Keep your database alive, fast, and recoverable.

Why Database Operations Matter

Your application is a function that transforms database state into user interfaces. When the database is slow, the application is slow. When the database is down, the application is down. When the database loses data, the application loses customers.

AI tools generate schemas and queries. They don’t set up automated backups. They don’t configure point-in-time recovery. They don’t plan for the day your primary database server fails and you need to promote a replica in minutes, not hours. Database operations is the invisible work that keeps everything running - until it’s not running, and then it’s the only thing anyone cares about.

Most startups discover they need database operations the hard way. A migration locks a table for twenty minutes during peak traffic. A backup restore takes six hours because nobody tested the restore process. Connection pooling isn’t configured and the database hits max connections during a traffic spike. These aren’t exotic failure modes. They’re Tuesday.

What We Build

Backup and Recovery:

  • Automated daily backups with configurable retention
  • Point-in-time recovery capability using WAL archiving (PostgreSQL) or oplog (MongoDB)
  • Backup verification - we regularly restore backups to prove they work
  • Cross-region backup replication for disaster recovery
  • Recovery time objective (RTO) and recovery point objective (RPO) documentation

Migration Management:

  • Zero-downtime migration strategies for schema changes
  • Migration testing against production-scale data in CI
  • Rollback procedures for every migration
  • Schema drift detection between migration files and actual database state
  • Large table migration strategies that don’t lock the table

Connection Management:

  • PgBouncer or application-level connection pooling
  • Connection pool sizing based on workload analysis
  • Connection leak detection and monitoring
  • Graceful handling of connection exhaustion

Performance Operations:

  • Slow query identification and optimization
  • Index maintenance and bloat management
  • Table partitioning for large datasets
  • Vacuum and analyze scheduling
  • Query plan monitoring for regression detection

High Availability:

  • Read replica configuration and management
  • Automatic failover with minimal downtime
  • Connection routing between primary and replicas
  • Replication lag monitoring and alerting

Our Experience Level

We’ve managed databases from single-instance setups handling a few hundred requests per day to multi-replica clusters handling millions.
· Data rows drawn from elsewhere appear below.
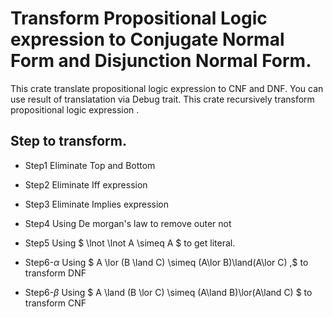 <script type="text/javascript" async src="https://cdnjs.cloudflare.com/ajax/libs/mathjax/2.7.7/MathJax.js?config=TeX-MML-AM_CHTML">
</script>
<script type="text/x-mathjax-config">
 MathJax.Hub.Config({
 tex2jax: {
 inlineMath: [['$', '$'] ],
 displayMath: [ ['$$','$$'], ["\\[","\\]"] ]
 }
 });
</script>
# Transform Propositional Logic expression to Conjugate Normal Form and Disjunction Normal Form.
This crate translate propositional logic expression to CNF and DNF. You can use result of translatation via Debug trait.
This crate recursively transform propositional logic expression .

## Step to transform.

* Step1 Eliminate Top and Bottom

* Step2 Eliminate Iff expression

* Step3 Eliminate Implies expression

* Step4 Using De morgan's law to remove outer not

* Step5 Using $ \lnot \lnot A \simeq A $ to get literal.

* Step6-$\alpha$ Using $ A \lor (B \land C) \simeq (A\lor B)\land(A\lor C)  ,$ to transform DNF
 
* Step6-$\beta$ Using $ A \land (B \lor C) \simeq (A\land B)\lor(A\land C)  $ to transform CNF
We’ve recovered from failed migrations, corrupted indexes, and replication that fell behind by hours.

We’ve worked with managed database services (AWS RDS, Supabase, Neon, PlanetScale) and self-managed instances on bare metal and VMs. Managed services handle some operations automatically, but you still need to configure backups, tune performance, manage connections, and plan for failure.

We’ve migrated databases between providers - from self-managed PostgreSQL to RDS, from MySQL to PostgreSQL, from MongoDB to PostgreSQL. Each migration has its own challenges, and we’ve learned what goes wrong at each step.
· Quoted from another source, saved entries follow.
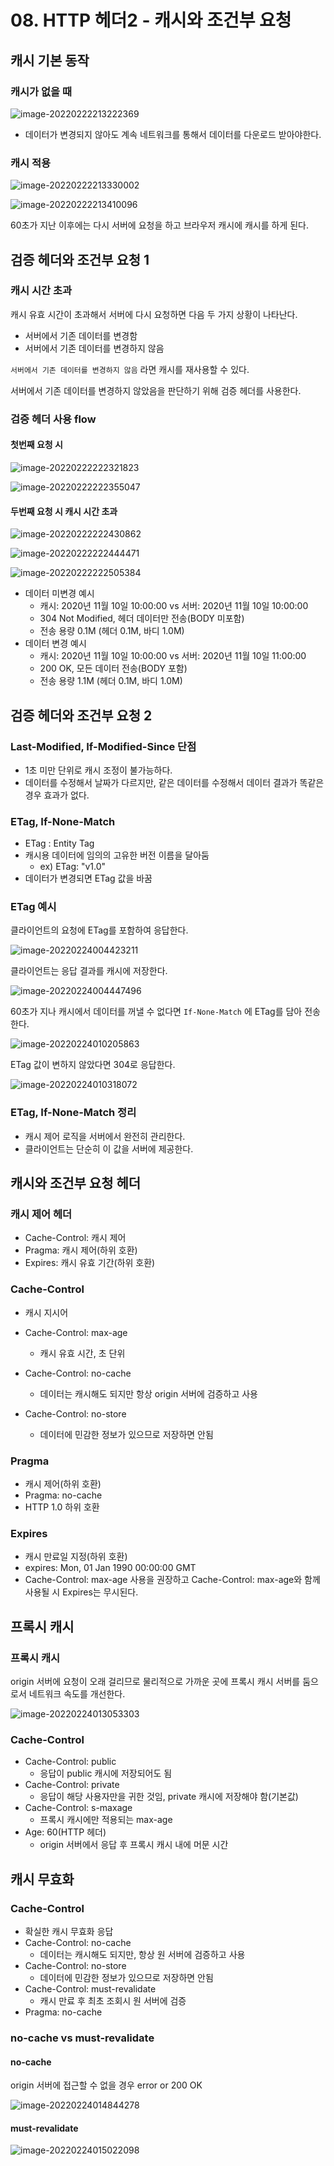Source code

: # 08. HTTP 헤더2 - 캐시와 조건부 요청

## 캐시 기본 동작

### 캐시가 없을 때

![image-20220222213222369](images/image-20220222213222369.png)

* 데이터가 변경되지 않아도 계속 네트워크를 통해서 데이터를 다운로드 받아야한다.



### 캐시 적용

![image-20220222213330002](images/image-20220222213330002.png)

![image-20220222213410096](images/image-20220222213410096.png)

60초가 지난 이후에는 다시 서버에 요청을 하고 브라우저 캐시에 캐시를 하게 된다.





## 검증 헤더와 조건부 요청 1

### 캐시 시간 초과

캐시 유효 시간이 초과해서 서버에 다시 요청하면 다음 두 가지 상황이 나타난다.

* 서버에서 기존 데이터를 변경함
* 서버에서 기존 데이터를 변경하지 않음



`서버에서 기존 데이터를 변경하지 않음` 라면 캐시를 재사용할 수 있다.

서버에서 기존 데이터를 변경하지 않았음을 판단하기 위해 검증 헤더를 사용한다.



### 검증 헤더 사용 flow

#### 첫번째 요청 시

![image-20220222222321823](images/image-20220222222321823.png)

![image-20220222222355047](images/image-20220222222355047.png)



#### 두번째 요청 시 캐시 시간 초과

![image-20220222222430862](images/image-20220222222430862.png)

![image-20220222222444471](images/image-20220222222444471.png)

![image-20220222222505384](images/image-20220222222505384.png)



* 데이터 미변경 예시
  * 캐시: 2020년 11월 10일 10:00:00 vs 서버: 2020년 11월 10일 10:00:00
  * 304 Not Modified, 헤더 데이터만 전송(BODY 미포함)
  * 전송 용량 0.1M (헤더 0.1M, 바디 1.0M)
* 데이터 변경 예시
  * 캐시: 2020년 11월 10일 10:00:00 vs 서버: 2020년 11월 10일 11:00:00
  * 200 OK, 모든 데이터 전송(BODY 포함)
  * 전송 용량 1.1M (헤더 0.1M, 바디 1.0M)





## 검증 헤더와 조건부 요청 2

### Last-Modified, If-Modified-Since 단점

* 1초 미만 단위로 캐시 조정이 불가능하다.
* 데이터를 수정해서 날짜가 다르지만, 같은 데이터를 수정해서 데이터 결과가 똑같은 경우 효과가 없다.



### ETag, If-None-Match

* ETag : Entity Tag
* 캐시용 데이터에 임의의 고유한 버전 이름을 달아둠
  * ex) ETag: "v1.0"
* 데이터가 변경되면 ETag 값을 바꿈



### ETag 예시

클라이언트의 요청에 ETag를 포함하여 응답한다.

![image-20220224004423211](images/image-20220224004423211.png)



클라이언트는 응답 결과를 캐시에 저장한다.

![image-20220224004447496](images/image-20220224004447496.png)



60초가 지나 캐시에서 데이터를 꺼낼 수 없다면 `If-None-Match` 에  ETag를 담아 전송한다.

![image-20220224010205863](images/image-20220224010205863.png)



ETag 값이 변하지 않았다면 304로 응답한다.

![image-20220224010318072](images/image-20220224010318072.png)



### ETag, If-None-Match 정리

* 캐시 제어 로직을 서버에서 완전히 관리한다.
* 클라이언트는 단순히 이 값을 서버에 제공한다.



## 캐시와 조건부 요청 헤더

### 캐시 제어 헤더

* Cache-Control: 캐시 제어
* Pragma: 캐시 제어(하위 호환)
* Expires: 캐시 유효 기간(하위 호환)



### Cache-Control

* 캐시 지시어

* Cache-Control: max-age 
  * 캐시 유효 시간, 초 단위
* Cache-Control: no-cache
  * 데이터는 캐시해도 되지만 항상 origin 서버에 검증하고 사용
* Cache-Control: no-store
  * 데이터에 민감한 정보가 있으므로 저장하면 안됨



### Pragma

* 캐시 제어(하위 호환)
* Pragma: no-cache
* HTTP 1.0 하위 호환



### Expires

* 캐시 만료일 지정(하위 호환)
* expires: Mon, 01 Jan 1990 00:00:00 GMT
* Cache-Control: max-age 사용을 권장하고 Cache-Control: max-age와 함께 사용될 시 Expires는 무시된다.





## 프록시 캐시

### 프록시 캐시

origin 서버에 요청이 오래 걸리므로 물리적으로 가까운 곳에 프록시 캐시 서버를 둠으로서 네트워크 속도를 개선한다.

![image-20220224013053303](images/image-20220224013053303.png)



### Cache-Control

* Cache-Control: public 
  * 응답이 public 캐시에 저장되어도 됨
* Cache-Control: private
  * 응답이 해당 사용자만을 귀한 것임, private 캐시에 저장해야 함(기본값)
* Cache-Control: s-maxage
  * 프록시 캐시에만 적용되는 max-age
* Age: 60(HTTP 헤더)
  * origin 서버에서 응답 후 프록시 캐시 내에 머문 시간





## 캐시 무효화

### Cache-Control

* 확실한 캐시 무효화 응답
* Cache-Control: no-cache
  * 데이터는 캐시해도 되지만, 항상 원 서버에 검증하고 사용
* Cache-Control: no-store
  * 데이터에 민감한 정보가 있으므로 저장하면 안됨
* Cache-Control: must-revalidate
  * 캐시 만료 후 최초 조회시 원 서버에 검증
* Pragma: no-cache



### no-cache vs must-revalidate

#### no-cache

origin 서버에 접근할 수 없을 경우 error or 200 OK

![image-20220224014844278](images/image-20220224014844278.png)



#### must-revalidate

![image-20220224015022098](images/image-20220224015022098.png)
When to Use It (And When Not To)

Every production database needs operational attention. The minimum: automated backups that you’ve verified you can restore, connection pooling, and a migration strategy that doesn’t lock tables.

For databases with less than a gigabyte of data and moderate traffic, managed services handle most operations. RDS automated backups, Supabase’s built-in pooling, Neon’s branching for migrations. Focus on application development and let the platform handle operations.

For databases with growing data volumes, increasing traffic, or availability requirements, invest in operations. Backup verification, migration testing, performance monitoring, and failover planning. The cost of downtime or data loss grows with your business.

For databases under compliance requirements (SOC2, HIPAA, GDPR), operations become mandatory. Encryption at rest, audit logging, access controls, documented recovery procedures - these are requirements, not nice-to-haves.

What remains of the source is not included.